Dennoch wird künstliche Intelligenz Cyberattacken massgeblich beeinflussen, prognostiziert das World Economic Forum(öffnet ein neues Fenster). Den Angreifern stünden mehr und bessere Informationen über die Ziele zur Verfügung, was massgeschneiderte Attacken ermögliche, beispielsweise via Phishing oder Deepfakes. Das lässt die Schlussfolgerung zu, dass vielleicht nicht die Zahl der Angriffe mit KI zunimmt, aber die «Qualität» steigt dank besserer Personalisierung.
Auch bei der Abwehr und Erkennung von Cyberattacken spielen Machine Learning und generative KI vermehrt eine Rolle.

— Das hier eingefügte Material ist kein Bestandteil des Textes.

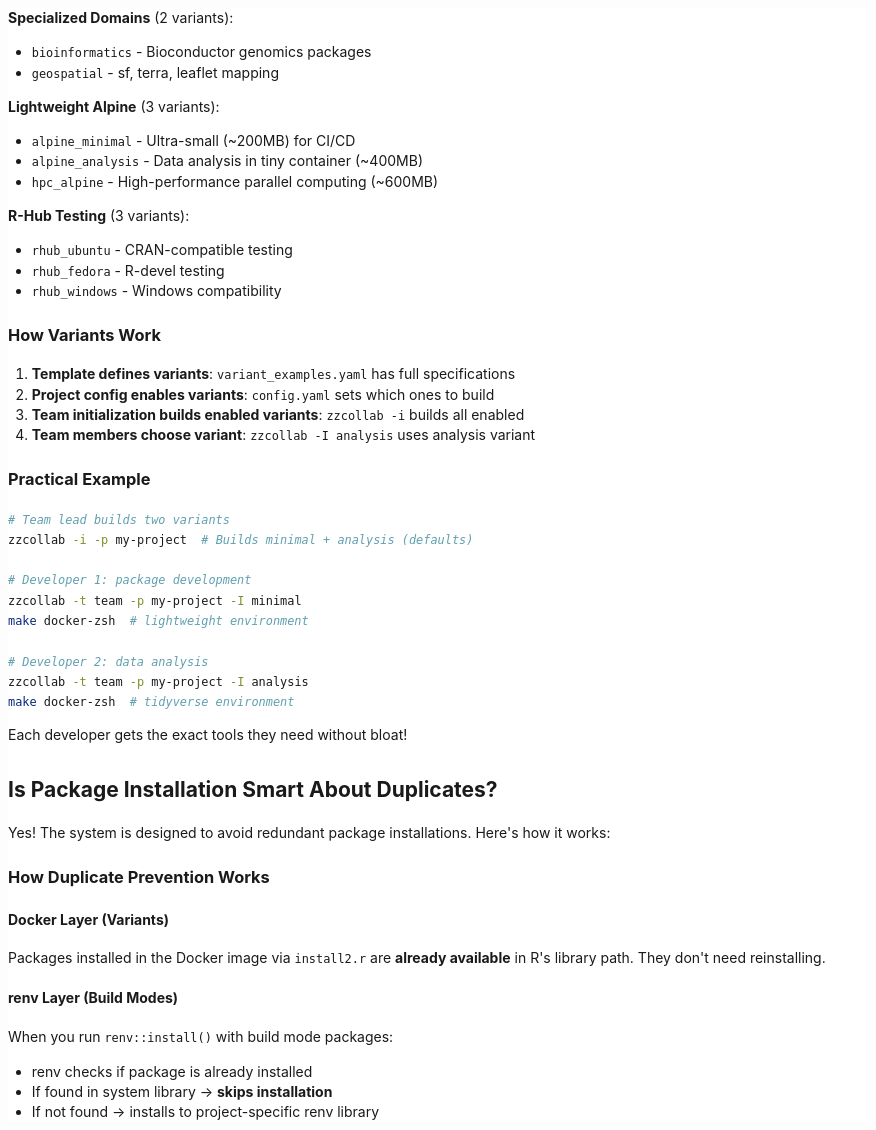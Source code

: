 **Specialized Domains** (2 variants):
- `bioinformatics` - Bioconductor genomics packages
- `geospatial` - sf, terra, leaflet mapping

**Lightweight Alpine** (3 variants):
- `alpine_minimal` - Ultra-small (~200MB) for CI/CD
- `alpine_analysis` - Data analysis in tiny container (~400MB)
- `hpc_alpine` - High-performance parallel computing (~600MB)

**R-Hub Testing** (3 variants):
- `rhub_ubuntu` - CRAN-compatible testing
- `rhub_fedora` - R-devel testing
- `rhub_windows` - Windows compatibility

### How Variants Work

1. **Template defines variants**: `variant_examples.yaml` has full specifications
2. **Project config enables variants**: `config.yaml` sets which ones to build
3. **Team initialization builds enabled variants**: `zzcollab -i` builds all enabled
4. **Team members choose variant**: `zzcollab -I analysis` uses analysis variant

### Practical Example

```bash
# Team lead builds two variants
zzcollab -i -p my-project  # Builds minimal + analysis (defaults)

# Developer 1: package development
zzcollab -t team -p my-project -I minimal
make docker-zsh  # lightweight environment

# Developer 2: data analysis
zzcollab -t team -p my-project -I analysis
make docker-zsh  # tidyverse environment
```

Each developer gets the exact tools they need without bloat!

## Is Package Installation Smart About Duplicates?

Yes! The system is designed to avoid redundant package installations. Here's how it works:

### How Duplicate Prevention Works

#### Docker Layer (Variants)
Packages installed in the Docker image via `install2.r` are **already available** in R's library path. They don't need reinstalling.

#### renv Layer (Build Modes)
When you run `renv::install()` with build mode packages:
- renv checks if package is already installed
- If found in system library → **skips installation**
- If not found → installs to project-specific renv library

Leibenzeder erwähnt als Beispiel verschleierten Code (obfuscated code) einer Malware: «Während die Angreifer KI nutzen, um den Code zu verschleiern und die Erkennung zu erschweren, können die Verteidiger mit denselben Methoden den Code analysieren und dessen Funktionsweise verstehen.»
Die algorithmische Mustererkennung von LLMs nimmt der Cyberdefence aber auch mühselige Kleinarbeit ab, etwa, die verschiedenen Phasen einer Cyberattacke bei einem grösseren Incident zu erkennen. «KI kann hier helfen, die Alerts und Events aus den verschiedenen Logfiles auf eine Zeitachse zu bringen und zu beschreiben, was da passiert ist.» Diese Transparenz erlaubt es den Cybersecurity-Fachleuten wiederum, gezielt und wirkungsvoll auf einen Vorfall zu reagieren. Gleichzeitig helfen KI-Tools als «Security-Assistenten», ein Management Summary des Vorfalls für die Geschäftsleitung zu schreiben.
Angriffsszenarien und Gefährdungen durch AI sind bereits in die gängigen Cybersecurity-Frameworks eingeflossen wie Mitre Att&ck und OWASP.
Künstliche Intelligenz dürfte also die Cybersecurity im Moment nicht komplett umkrempeln, sondern vielmehr das nächste Level im ewigen Wettstreit zwischen Angreifern und Cybersecurity-Fachleuten einläuten. «Wichtig ist, dass die Verteidiger genauso offen und aktiv mit der neuen Technologie umgehen wie die Angreifer», sagt dazu Leibenzeder. «Die Cyberdefence muss verstehen lernen, wie die neuen Angriffstechniken genutzt werden und wie sie sich dagegen verteidigen kann.»
Auf Ebene der Fachleute gilt es also, am Ball zu bleiben und das Know-how entsprechend zu erweitern. Unternehmen rät das WEF, generell die Supply Chain verstärkt in der Cybersecurity-Strategie zu berücksichtigen. Und Mitarbeitende zu sensibilisieren. Mit dem Aufkommen von künstlicher Intelligenz gewinnt also auch die menschliche Intelligenz in Form einer gesteigerten Security Awareness an Bedeutung.